→ YOUR INSTRUCTIONS:
Search the data for "craftlook" and copy every matching line.

→ SUPPLIED DATA:

────────────────────────────────────────

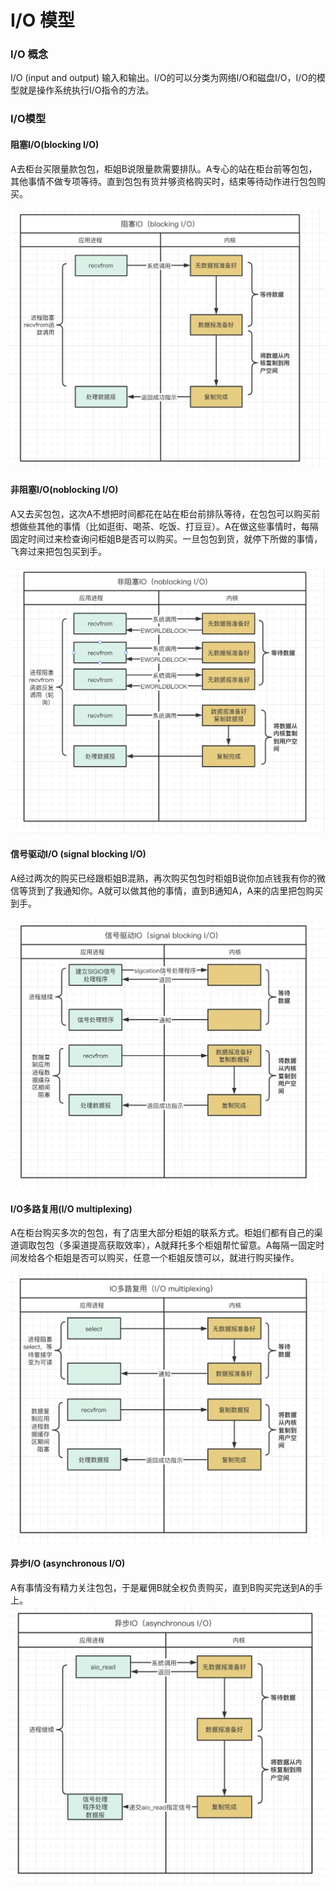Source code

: # I/O 模型

### I/O 概念

I/O (input and output) 输入和输出。I/O的可以分类为网络I/O和磁盘I/O，I/O的模型就是操作系统执行I/O指令的方法。

### I/O模型

#### 阻塞I/O(blocking I/O)

A去柜台买限量款包包，柜姐B说限量款需要排队。A专心的站在柜台前等包包，其他事情不做专项等待。直到包包有货并够资格购买时，结束等待动作进行包包购买。

![avatar](https://github.com/craftlook/Note/blob/master/image/io/b-io.png)

#### 非阻塞I/O(noblocking I/O)

A又去买包包，这次A不想把时间都花在站在柜台前排队等待，在包包可以购买前想做些其他的事情（比如逛街、喝茶、吃饭、打豆豆）。A在做这些事情时，每隔固定时间过来检查询问柜姐B是否可以购买。一旦包包到货，就停下所做的事情，飞奔过来把包包买到手。

![avatar](https://github.com/craftlook/Note/blob/master/image/io/nb-io.png)

#### 信号驱动I/O (signal blocking I/O)

A经过两次的购买已经跟柜姐B混熟，再次购买包包时柜姐B说你加点钱我有你的微信等货到了我通知你。A就可以做其他的事情，直到B通知A，A来的店里把包购买到手。

![avatar](https://github.com/craftlook/Note/blob/master/image/io/s-io.png)

#### I/O多路复用(I/O multiplexing)

A在柜台购买多次的包包，有了店里大部分柜姐的联系方式。柜姐们都有自己的渠道调取包包（多渠道提高获取效率），A就拜托多个柜姐帮忙留意。A每隔一固定时间发给各个柜姐是否可以购买，任意一个柜姐反馈可以，就进行购买操作。

![avatar](https://github.com/craftlook/Note/blob/master/image/io/m-io.png)

#### 异步I/O (asynchronous I/O)

A有事情没有精力关注包包，于是雇佣B就全权负责购买，直到B购买完送到A的手上。
![avatar](https://github.com/craftlook/Note/blob/master/image/io/a-io.png)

────────────────────────────────────────

→ SOLUTION FOR THIS TASK:
![avatar](https://github.com/craftlook/Note/blob/master/image/io/b-io.png)
![avatar](https://github.com/craftlook/Note/blob/master/image/io/nb-io.png)
![avatar](https://github.com/craftlook/Note/blob/master/image/io/s-io.png)
![avatar](https://github.com/craftlook/Note/blob/master/image/io/m-io.png)
![avatar](https://github.com/craftlook/Note/blob/master/image/io/a-io.png)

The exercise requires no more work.